Sûreté nucléaire: une seule entité, et de nombreuses questions

Vigie de la radioactivité en France mais aussi à l'étranger et expert de la sûreté des centrales nucléaires, l'IRSN s'apprête à être fusionné avec d'autres, soulevant des interrogations sur le sort d'une expertise française à la qualité reconnue à l'étranger.

Le gouvernement a annoncé le 8 février la disparition de l'Institut de radioprotection et sûreté nucléaire (IRSN) dont les salariés seront répartis notamment entre l'Autorité de sûreté nucléaire (ASN), gendarme du secteur, et le Commissariat à l'énergie atomique (CEA).

La décision a été prise lors d'un "conseil de politique nucléaire" tenu à l'Elysée, où l'on veut lancer un programme de six voire 14 réacteurs et en tenir les délais de réalisation.

Ce conseil a étudié "comment avoir une organisation optimale sur chaque sujet", explique à l'AFP le ministère de la Transition énergétique.

"Ce n'est pas une critique du travail de l'IRSN", dont les 1.700 emplois et le statut seront préservés "ni un objectif budgétaire" mais "une volonté de renforcer l'ASN", assure le ministère qui concède ne pas avoir mesuré le gain de temps ou d'efficacité escompté.

Le gouvernement, mais aussi l'ASN, favorable à cette intégration depuis des années, regardent vers le modèle du régulateur américain.

Jusqu'ici, quand l'ASN doit prendre une décision, elle saisit généralement l'IRSN pour son expertise, par exemple quand il faut répondre à une corrosion de tuyaux près d'un réacteur nucléaire ou aux différentes étapes du grand projet français d'enfouissement des déchets.

L'objectif de cette réforme "est surtout d'aller plus vite", estime Thierry Charles, ancien directeur adjoint de l'IRSN, retraité depuis 2020 mais toujours membre de collèges de l'ASN.

"Qu'on souhaite améliorer le système, ok, mais supprimer brutalement un organisme reconnu en France et à l'étranger, c'est choquant", dit-il, mettant en garde contre le risque de "créer de la défiance et de déstabiliser un système qui marche au moment où on relance le nucléaire".

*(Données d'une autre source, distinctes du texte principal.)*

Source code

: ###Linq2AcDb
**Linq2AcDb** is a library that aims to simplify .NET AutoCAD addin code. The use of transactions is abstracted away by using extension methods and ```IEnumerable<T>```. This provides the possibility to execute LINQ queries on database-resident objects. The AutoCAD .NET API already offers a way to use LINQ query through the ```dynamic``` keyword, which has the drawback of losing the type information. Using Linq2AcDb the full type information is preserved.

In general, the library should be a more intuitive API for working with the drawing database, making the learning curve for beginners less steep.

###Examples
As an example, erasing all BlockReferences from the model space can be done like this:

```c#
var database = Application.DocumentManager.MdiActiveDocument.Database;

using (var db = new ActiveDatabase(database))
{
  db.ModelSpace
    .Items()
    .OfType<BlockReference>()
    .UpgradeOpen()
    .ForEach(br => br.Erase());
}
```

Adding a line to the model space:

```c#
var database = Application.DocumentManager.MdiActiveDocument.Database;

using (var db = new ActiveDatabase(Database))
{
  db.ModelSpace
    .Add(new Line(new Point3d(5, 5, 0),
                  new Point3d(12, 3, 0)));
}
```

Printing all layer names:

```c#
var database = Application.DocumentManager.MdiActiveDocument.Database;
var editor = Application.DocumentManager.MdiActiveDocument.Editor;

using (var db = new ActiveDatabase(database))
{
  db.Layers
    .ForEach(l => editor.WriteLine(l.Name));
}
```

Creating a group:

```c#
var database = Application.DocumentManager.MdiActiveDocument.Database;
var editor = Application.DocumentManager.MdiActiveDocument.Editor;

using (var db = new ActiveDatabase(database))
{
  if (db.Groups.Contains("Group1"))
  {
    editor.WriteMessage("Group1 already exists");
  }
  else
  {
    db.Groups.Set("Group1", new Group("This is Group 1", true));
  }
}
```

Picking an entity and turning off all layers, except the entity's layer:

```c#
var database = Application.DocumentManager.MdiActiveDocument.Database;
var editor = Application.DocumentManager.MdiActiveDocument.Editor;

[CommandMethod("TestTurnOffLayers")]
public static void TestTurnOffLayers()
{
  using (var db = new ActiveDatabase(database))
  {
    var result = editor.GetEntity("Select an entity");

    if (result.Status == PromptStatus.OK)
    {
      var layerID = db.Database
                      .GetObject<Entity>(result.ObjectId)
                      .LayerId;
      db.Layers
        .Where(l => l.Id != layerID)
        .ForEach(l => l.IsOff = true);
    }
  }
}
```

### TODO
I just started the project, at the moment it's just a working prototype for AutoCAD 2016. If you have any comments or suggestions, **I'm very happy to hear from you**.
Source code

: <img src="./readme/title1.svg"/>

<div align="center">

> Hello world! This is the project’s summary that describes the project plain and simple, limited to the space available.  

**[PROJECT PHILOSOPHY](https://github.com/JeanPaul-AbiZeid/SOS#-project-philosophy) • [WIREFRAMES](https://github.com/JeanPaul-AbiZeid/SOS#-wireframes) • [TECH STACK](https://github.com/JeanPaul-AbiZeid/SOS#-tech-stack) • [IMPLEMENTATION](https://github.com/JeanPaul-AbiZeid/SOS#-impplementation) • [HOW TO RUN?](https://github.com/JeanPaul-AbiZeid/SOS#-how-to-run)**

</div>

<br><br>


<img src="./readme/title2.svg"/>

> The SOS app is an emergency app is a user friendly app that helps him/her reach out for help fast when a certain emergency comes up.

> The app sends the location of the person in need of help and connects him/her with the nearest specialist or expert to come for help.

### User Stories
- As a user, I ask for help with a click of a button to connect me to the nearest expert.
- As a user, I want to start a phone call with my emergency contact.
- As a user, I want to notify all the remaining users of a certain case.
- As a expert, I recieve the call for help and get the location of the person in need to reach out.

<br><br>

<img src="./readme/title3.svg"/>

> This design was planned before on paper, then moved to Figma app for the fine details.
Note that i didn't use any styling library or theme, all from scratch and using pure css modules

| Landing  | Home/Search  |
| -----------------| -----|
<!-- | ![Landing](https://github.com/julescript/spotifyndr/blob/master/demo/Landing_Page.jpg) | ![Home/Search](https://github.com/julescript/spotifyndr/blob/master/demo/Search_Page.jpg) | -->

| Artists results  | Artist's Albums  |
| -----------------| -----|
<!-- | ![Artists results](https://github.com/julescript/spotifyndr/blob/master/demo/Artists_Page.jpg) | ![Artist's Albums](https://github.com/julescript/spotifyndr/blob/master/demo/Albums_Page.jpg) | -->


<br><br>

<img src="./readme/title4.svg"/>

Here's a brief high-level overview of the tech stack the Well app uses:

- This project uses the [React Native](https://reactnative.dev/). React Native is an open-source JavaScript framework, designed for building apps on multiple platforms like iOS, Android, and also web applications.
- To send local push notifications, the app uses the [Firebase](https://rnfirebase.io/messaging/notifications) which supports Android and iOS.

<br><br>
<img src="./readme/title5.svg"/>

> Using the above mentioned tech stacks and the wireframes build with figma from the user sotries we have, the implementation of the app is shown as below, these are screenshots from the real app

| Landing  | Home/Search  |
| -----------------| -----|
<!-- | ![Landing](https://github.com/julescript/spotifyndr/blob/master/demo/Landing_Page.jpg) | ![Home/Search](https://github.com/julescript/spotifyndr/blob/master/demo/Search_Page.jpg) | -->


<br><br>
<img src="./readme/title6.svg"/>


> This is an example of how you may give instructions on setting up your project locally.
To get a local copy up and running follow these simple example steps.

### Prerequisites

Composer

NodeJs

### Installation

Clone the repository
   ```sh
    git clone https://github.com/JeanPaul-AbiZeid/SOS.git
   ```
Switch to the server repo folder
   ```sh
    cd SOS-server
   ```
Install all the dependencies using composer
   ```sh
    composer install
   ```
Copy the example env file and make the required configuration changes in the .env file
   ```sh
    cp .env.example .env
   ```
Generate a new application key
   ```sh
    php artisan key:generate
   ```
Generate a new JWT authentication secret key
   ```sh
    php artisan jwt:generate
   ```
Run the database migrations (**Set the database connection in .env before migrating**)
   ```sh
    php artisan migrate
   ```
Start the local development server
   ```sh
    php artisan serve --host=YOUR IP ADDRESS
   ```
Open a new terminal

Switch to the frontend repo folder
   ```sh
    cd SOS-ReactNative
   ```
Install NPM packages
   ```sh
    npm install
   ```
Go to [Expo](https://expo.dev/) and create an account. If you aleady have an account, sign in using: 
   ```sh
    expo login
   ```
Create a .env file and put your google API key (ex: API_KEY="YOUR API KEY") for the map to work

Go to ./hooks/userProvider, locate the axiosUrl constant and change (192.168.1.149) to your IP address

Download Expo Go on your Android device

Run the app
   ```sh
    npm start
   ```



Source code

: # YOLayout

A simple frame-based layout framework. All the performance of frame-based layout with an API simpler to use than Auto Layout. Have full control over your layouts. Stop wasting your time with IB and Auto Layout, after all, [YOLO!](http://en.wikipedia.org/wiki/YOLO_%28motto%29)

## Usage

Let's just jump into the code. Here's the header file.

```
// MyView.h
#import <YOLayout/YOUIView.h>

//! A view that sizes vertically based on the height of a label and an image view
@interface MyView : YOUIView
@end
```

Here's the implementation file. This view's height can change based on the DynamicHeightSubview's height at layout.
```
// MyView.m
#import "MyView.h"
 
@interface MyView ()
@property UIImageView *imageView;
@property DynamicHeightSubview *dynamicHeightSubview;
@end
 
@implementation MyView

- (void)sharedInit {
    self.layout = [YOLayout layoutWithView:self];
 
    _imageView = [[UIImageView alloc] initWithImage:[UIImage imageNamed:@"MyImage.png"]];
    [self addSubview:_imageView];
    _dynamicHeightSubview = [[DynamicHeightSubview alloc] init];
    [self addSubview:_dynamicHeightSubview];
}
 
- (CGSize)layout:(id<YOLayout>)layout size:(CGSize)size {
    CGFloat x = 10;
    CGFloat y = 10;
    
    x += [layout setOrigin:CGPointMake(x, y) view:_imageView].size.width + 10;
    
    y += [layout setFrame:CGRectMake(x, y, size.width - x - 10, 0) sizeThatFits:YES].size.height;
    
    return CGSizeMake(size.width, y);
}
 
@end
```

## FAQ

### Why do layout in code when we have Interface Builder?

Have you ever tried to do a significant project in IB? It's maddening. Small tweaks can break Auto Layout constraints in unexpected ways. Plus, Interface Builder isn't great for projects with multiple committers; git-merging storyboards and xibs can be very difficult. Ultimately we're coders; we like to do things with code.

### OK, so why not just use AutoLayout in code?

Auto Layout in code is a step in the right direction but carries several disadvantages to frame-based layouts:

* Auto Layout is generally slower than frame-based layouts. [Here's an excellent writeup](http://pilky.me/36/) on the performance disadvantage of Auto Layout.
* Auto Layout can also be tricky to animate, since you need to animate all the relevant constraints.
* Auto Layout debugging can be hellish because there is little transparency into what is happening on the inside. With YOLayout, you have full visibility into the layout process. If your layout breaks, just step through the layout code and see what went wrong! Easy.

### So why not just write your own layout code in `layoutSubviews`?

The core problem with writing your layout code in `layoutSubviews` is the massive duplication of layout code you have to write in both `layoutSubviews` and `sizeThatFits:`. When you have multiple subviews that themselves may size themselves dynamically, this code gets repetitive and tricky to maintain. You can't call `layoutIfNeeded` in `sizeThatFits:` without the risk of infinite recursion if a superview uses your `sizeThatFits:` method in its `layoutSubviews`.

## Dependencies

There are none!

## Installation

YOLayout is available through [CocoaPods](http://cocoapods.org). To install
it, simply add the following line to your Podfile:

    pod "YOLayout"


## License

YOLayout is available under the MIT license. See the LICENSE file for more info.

"Qu'est-ce qui dit que cela va être plus simple ?", s'interroge-t-il, pointant l'écueil d'une "idéalisation" du modèle américain, dont le fonctionnement, avec sa double revue d'experts, n'est "pas simple non plus".

Et quid du devenir d'un savoir-faire patiemment construit, poursuit-il, quand "on peine déjà à attirer car les salaires à l'IRSN sont à 20 à 40% en-deça du privé: le temps que ça se réorganise, les meilleurs vont partir!"

- Information du public -

Surtout, sous le chapeau de l'ASN, il y a "un risque que l'expertise soit orientée par la décision à venir", inconsciemment "bridée" par d'autres critères que la seule sûreté, prévient M. Charles, à l'unisson des syndicats du personnel, qui appellent à la grève le 20 février.

"L'ASN est une autorité indépendante et le restera", insiste son président Bernard Doroszczuk, qui multiplie les exemples: "ses décisions ont conduit à des retards pour la mise en service de l'EPR, à l'arrêt de quatre réacteurs du Tricastin en 2017, à des examens approfondis après la corrosion de circuits" signalée par EDF...

"Dans l'organisation future, il y aura toujours deux phases séparées, une expertise autonome et l'instruction", explique-t-il auprès de l'AFP, "et les experts pourront défendre directement leur position face au collège décideur", ce qui n'est pas le cas aujourd'hui.

Pour le chercheur Michaël Mangeon (associé au Laboratoire Environnement ville et Société, CNRS), c'est un "événement majeur" qui pose aussi "la question de l'indépendance de la recherche" alors que "les ancêtres de l'IRSN se sont progressivement émancipés du CEA après l'accident de Tchernobyl".

De fait, l'IRSN est née en 2002 des leçons de Tchernobyl en matière de transparence.

Établissement public à caractère commercial, "l'IRSN a eu par conception une grande liberté d'expression", souligne Thierry Charles. La loi en 2015 l'a encore renforcée en l'obligeant à publier ses avis.

L'IRSN suit quotidiennement le niveau de la radioactivité en France, mais aussi les "nuages" des pays voisins. Quand un événement se produit à Fukushima ou à Zaporijia, il informe largement le public en France, grâce à ses nombreux programmes et échanges avec ses homologues.

La CGT de l'établissement s'interroge sur la gestion d'un éventuel accident nucléaire dans la gestion duquel l'IRSN jouerait aujourd'hui "un rôle important".

Les discussions sur la réforme commencent à peine. Le ministère estime d'un an à un an et demi la durée de sa mise en oeuvre.